It’s been a tough year for FTSE 100 shares, though some have been hammered harder than others. The three I’m looking at here have all seen their share prices fall more than 35% so far in 2022. Does that make them buys now?
Housing
Barratt Developments (LSE: BDEV) shares have fallen 45% since the start of 2022.
I could have picked any of the UK housebuilders really, as they’ve all suffered a collapse in 2022. It’s all about recession, rising interest rates, expensive mortgages, and a slowing property market.
For anyone thinking of buying Barratt shares today, I’d say it’s all about short-term pain versus long-term gain. And I can see both sides.
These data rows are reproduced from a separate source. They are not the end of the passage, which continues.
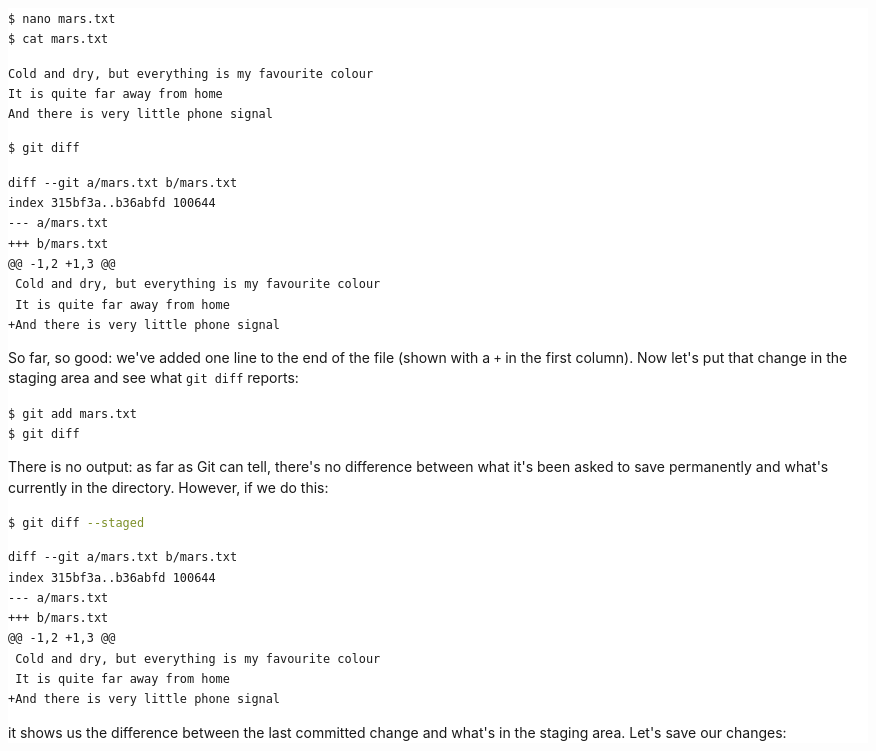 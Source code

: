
 ```bash
$ nano mars.txt
$ cat mars.txt
```


```output
Cold and dry, but everything is my favourite colour
It is quite far away from home
And there is very little phone signal
```


```bash
$ git diff
```


```output
diff --git a/mars.txt b/mars.txt
index 315bf3a..b36abfd 100644
--- a/mars.txt
+++ b/mars.txt
@@ -1,2 +1,3 @@
 Cold and dry, but everything is my favourite colour
 It is quite far away from home
+And there is very little phone signal
```

So far, so good: we've added one line to the end of the file (shown with a `+` in the first column). Now let's put that change in the staging area and see what `git diff` reports:

```bash
$ git add mars.txt
$ git diff
```


There is no output: as far as Git can tell, there's no difference between what it's been asked to save permanently and what's currently in the directory.
However, if we do this:

```bash
$ git diff --staged
```

```output
diff --git a/mars.txt b/mars.txt
index 315bf3a..b36abfd 100644
--- a/mars.txt
+++ b/mars.txt
@@ -1,2 +1,3 @@
 Cold and dry, but everything is my favourite colour
 It is quite far away from home
+And there is very little phone signal
```

it shows us the difference between the last committed change
and what's in the staging area. Let's save our changes:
I think house sales are likely to decline in 2023. And I expect housebuilder share prices to remain depressed while sentiment is so negative. In fact, forecasts suggest Barratt’s earnings will fall.
But the dip has lowered the stock’s forecast price-to-earnings (P/E) multiple to around six. And the predicted dividend yield is up to 9%. Investors who believe there’s long-term growth in the housebuilding business might see that as undervaluation.
Stock market
When the stock market is bearish, companies providing market services tend to suffer. That’s certainly true for Hargreaves Lansdown (LSE: HL.), whose shares are down 35% in 2022.
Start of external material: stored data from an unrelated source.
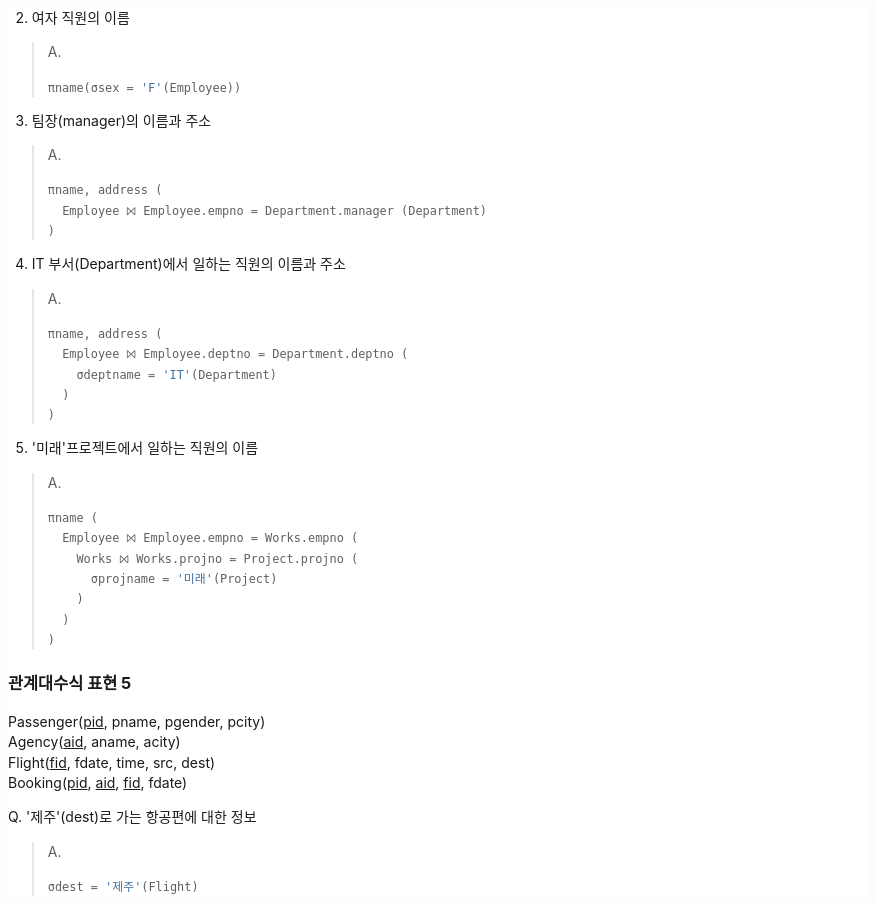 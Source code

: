 2. 여자 직원의 이름
> A.
>
> ```sql
> πname(σsex = 'F'(Employee))
> ```

3. 팀장(manager)의 이름과 주소
> A.
>
> ```sql
> πname, address (
>   Employee ⨝ Employee.empno = Department.manager (Department)
> )
> ```

4. IT 부서(Department)에서 일하는 직원의 이름과 주소
> A.
>
> ```sql
> πname, address (
>   Employee ⨝ Employee.deptno = Department.deptno (
>     σdeptname = 'IT'(Department)
>   )
> )
> ```

5. '미래'프로젝트에서 일하는 직원의 이름
> A.
>
> ```sql
> πname (
>   Employee ⨝ Employee.empno = Works.empno (
>     Works ⨝ Works.projno = Project.projno (
>       σprojname = '미래'(Project)
>     )
>   )
> )
> ```

### 관계대수식 표현 5

Passenger(<u>pid</u>, pname, pgender, pcity)  
Agency(<u>aid</u>, aname, acity)  
Flight(<u>fid</u>, fdate, time, src, dest)  
Booking(<u>pid</u>, <u>aid</u>, <u>fid</u>, fdate)

Q. '제주'(dest)로 가는 항공편에 대한 정보

> A.
>
> ```sql
> σdest = '제주'(Flight)
> ```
I think investors have valued the stock too highly in the past. Back in 2018, the P/E stood at around 40. And even if the apparent anticipation of earnings growth was justified, I reckon that was way too steep.
The company has been generating strong cash flow. But the high share price sill kept the dividend yield down around 2%.
Thanks to the share price fall however, we’re now looking at a forecast dividend yield rising above 5% for 2023-24, with a P/E heading down around 15.
To me that makes the stock a much more attractive proposition, though I have a couple of concerns. One is that these forecasts might be a bit optimistic as we head into perhaps a couple of years of recession.
The other is that barriers to entry in the business are not huge, and low-price competition is growing.
Investment trust
My final choice is purely a play on the Nasdaq falls of 2022. Scottish Mortgage Investment Trust (LSE: SMT) invests in a lot of growth stocks, mostly listed on the US tech stock index. As the Nasdaq has fallen, the Scottish Mortgage share price has dipped more than 40% so far in 2022.
I do think we’ve seen a justified valuation shift in stocks like Moderna and Tesla. We’d been in a growth stock bubble for years, and investors were piling in without heed for fundamental valuations.
The big question now is whether these stocks are oversold. If they are, the index could be a cheap buy going in to 2023. And Scottish Mortgage, on a discount of 7%, could be a profitable investment.
The main downside I see is that the bearish outlook on tech stocks could last some time yet. And the shares might well have further to fall before there’s any hoped-for recovery.